L'intelligenza artificiale che genera contenuti testuali è un killer del settore o un hype momentaneo? Se hai letto tutto il clamore sull'ultimo chatbot di intelligenza artificiale, ChatGPT, potresti essere scusato se l’idea che ti sei fatto è che la fine del mondo sia vicina (→ Nieman Journalism Lab).
In che modo le nuove potenti tecnologie trasformano le economie? C'è la possibilità che una potente intelligenza artificiale rompa gli schemi storici. Una tecnologia in grado di gestire quasi tutti i compiti che una persona può svolgere porterebbe l'umanità in un territorio economico inesplorato. Eppure, anche in uno scenario del genere, il passato fornisce alcune lezioni (→ The Economist).
Se Google penalizza i siti di informazione. Lo ha denunciato Press Gazette sulla base di una ricerca di una società indipendente. Come scrive (→ Avvenire) la questione è molto seria e non riguarda solo gli editori e i giornalisti, ma anche i lettori e tutti coloro che hanno a cuore la democrazia. Per farci capire l’importanza della cosa, i due siti più penalizzati in Gran Bretagna, hanno registrato un calo di visibilità delle ricerche del 61% e del 60%.
Il bello della diretta social (→ Siamomine) È il 2016 quando le prime voci anticipano l’arrivo di una nuova esperienza digitale, dedotta da altri social come accade spesso: gli utenti potranno andare “live” su Instagram con dei video. Queste dirette sono intese come momenti fluidi, disorganiche e disorganizzate per alcuni, ultra formalizzate per altri. Si entra nelle case delle persone, le si osserva quasi senza filtri, in solitudine o in compagnia, si lascia un commento e spesso, si va via .
Come cambierà la filiera libraria se Twitter fallisce? Il recente caos nel quale è finito Twitter ha portato molte comunità a chiedersi: cosa succede se dovesse chiudere? Una di queste è “Book Twitter”, composta da scrittori, editori, agenti, librai, redattori e organizzazioni letterarie. Di recente, autori di spicco hanno deciso di eliminare o bloccare a tempo indeterminato i loro account, suscitando molti timori che tutto questo possa portare alla fine di questa comunità (→ Esquire).
Come sarà il futuro delle royalties in streaming? Abbiamo capito che oggi tutti sono d'accordo nel voler cambiare modello di pagamento delle royalties nello streaming musicale, cosa difficile adesso è capire come — e con quali modelli— si vuole procedere. Qualche ipotesi dopo che la Universal e Tidal hanno siglato un nuovo accordo (→ Billboard).

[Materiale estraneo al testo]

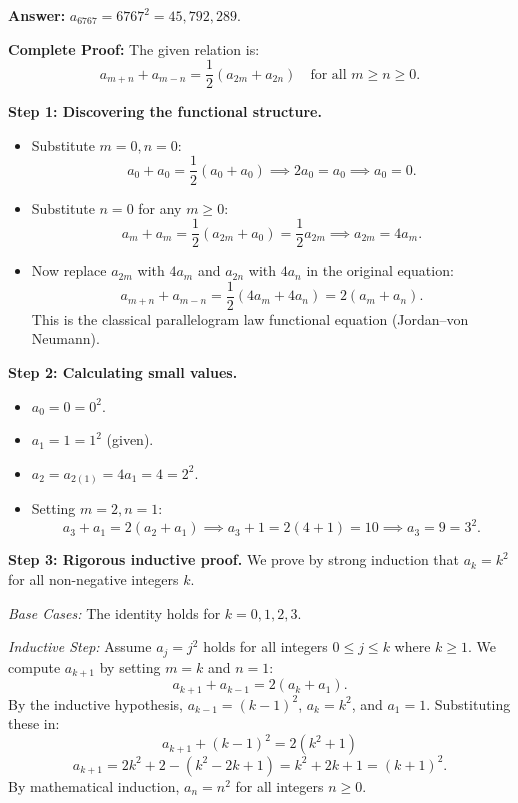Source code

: \documentclass[12pt]{article}
\begin{document}
\textbf{Answer:} $a_{6767} = 6767^2 = 45{,}792{,}289$.

\textbf{Complete Proof:}
The given relation is:
\begin{equation*}
    a_{m+n} + a_{m-n} = \frac{1}{2}(a_{2m} + a_{2n}) \quad \text{for all } m \ge n \ge 0.
\end{equation*}

\textbf{Step 1: Discovering the functional structure.}
\begin{itemize}
    \item Substitute $m = 0, n = 0$:
    \[
    a_0 + a_0 = \frac{1}{2}(a_0 + a_0) \implies 2a_0 = a_0 \implies a_0 = 0.
    \]
    \item Substitute $n = 0$ for any $m \ge 0$:
    \[
    a_m + a_m = \frac{1}{2}(a_{2m} + a_0) = \frac{1}{2}a_{2m} \implies a_{2m} = 4a_m.
    \]
    \item Now replace $a_{2m}$ with $4a_m$ and $a_{2n}$ with $4a_n$ in the original equation:
    \[
    a_{m+n} + a_{m-n} = \frac{1}{2}(4a_m + 4a_n) = 2(a_m + a_n).
    \]
    This is the classical parallelogram law functional equation (Jordan--von Neumann).
\end{itemize}

\textbf{Step 2: Calculating small values.}
\begin{itemize}
    \item $a_0 = 0 = 0^2$.
    \item $a_1 = 1 = 1^2$ (given).
    \item $a_2 = a_{2(1)} = 4a_1 = 4 = 2^2$.
    \item Setting $m = 2, n = 1$:
    \[
    a_3 + a_1 = 2(a_2 + a_1) \implies a_3 + 1 = 2(4 + 1) = 10 \implies a_3 = 9 = 3^2.
    \]
\end{itemize}

\textbf{Step 3: Rigorous inductive proof.}
We prove by strong induction that $a_k = k^2$ for all non-negative integers $k$.

\textit{Base Cases:} The identity holds for $k = 0, 1, 2, 3$.

\textit{Inductive Step:} Assume $a_j = j^2$ holds for all integers $0 \le j \le k$ where $k \ge 1$. We compute $a_{k+1}$ by setting $m = k$ and $n = 1$:
\[
a_{k+1} + a_{k-1} = 2(a_k + a_1).
\]
By the inductive hypothesis, $a_{k-1} = (k-1)^2$, $a_k = k^2$, and $a_1 = 1$. Substituting these in:
\[
a_{k+1} + (k-1)^2 = 2(k^2 + 1)
\]
\[
a_{k+1} = 2k^2 + 2 - (k^2 - 2k + 1) = k^2 + 2k + 1 = (k+1)^2.
\]
By mathematical induction, $a_n = n^2$ for all integers $n \ge 0$.
\end{document}
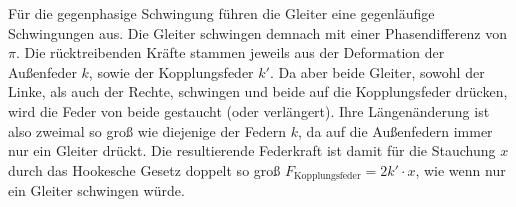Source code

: \documentclass{article}
\begin{document}
                  Für die gegenphasige Schwingung führen die Gleiter eine gegenläufige Schwingungen aus.
                  Die Gleiter schwingen demnach mit einer Phasendifferenz von \( \pi \).
                  Die rücktreibenden Kräfte stammen jeweils aus der Deformation der Außenfeder \(k\), sowie der Kopplungsfeder \(k'\).
                  Da aber beide Gleiter, sowohl der Linke, als auch der Rechte, schwingen und beide auf die Kopplungsfeder drücken, wird die Feder von beide gestaucht (oder verlängert).
                  Ihre Längenänderung ist also zweimal so groß wie diejenige der Federn \(k\), da auf die Außenfedern immer nur ein Gleiter drückt.
                  Die resultierende Federkraft ist damit für die Stauchung \(x\) durch das Hookesche Gesetz doppelt so groß \( F_{\text{Kopplungsfeder}} = 2 k' \cdot x \), wie wenn nur ein Gleiter schwingen würde.
\end{document}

📘 #Mediastorm è anche il titolo del mio libro edito da Hoepli nella collana Tracce, qui la sua scheda, Lo puoi trovare in libreria oltre che sui principali store online → Hoepli, Amazon, Bookdealer, Ibs, Feltrinelli, Mondadori.
👋 Prima di salutarci…
Come sono fatti i dischi in vinile? O meglio, come vengono ancora oggi realizzati nell’era dominata dalla cosiddetta musica liquida. Quelli di Wired sono andati, qualche giorno fa, a vederlo direttamente in una casa discografica, la Third Man Records. Su YouTube però si trovano anche testimonianze molto più antiche come, ad esempio, un documentario su come la RCA realizzava i suoi 78 giri nel 1946.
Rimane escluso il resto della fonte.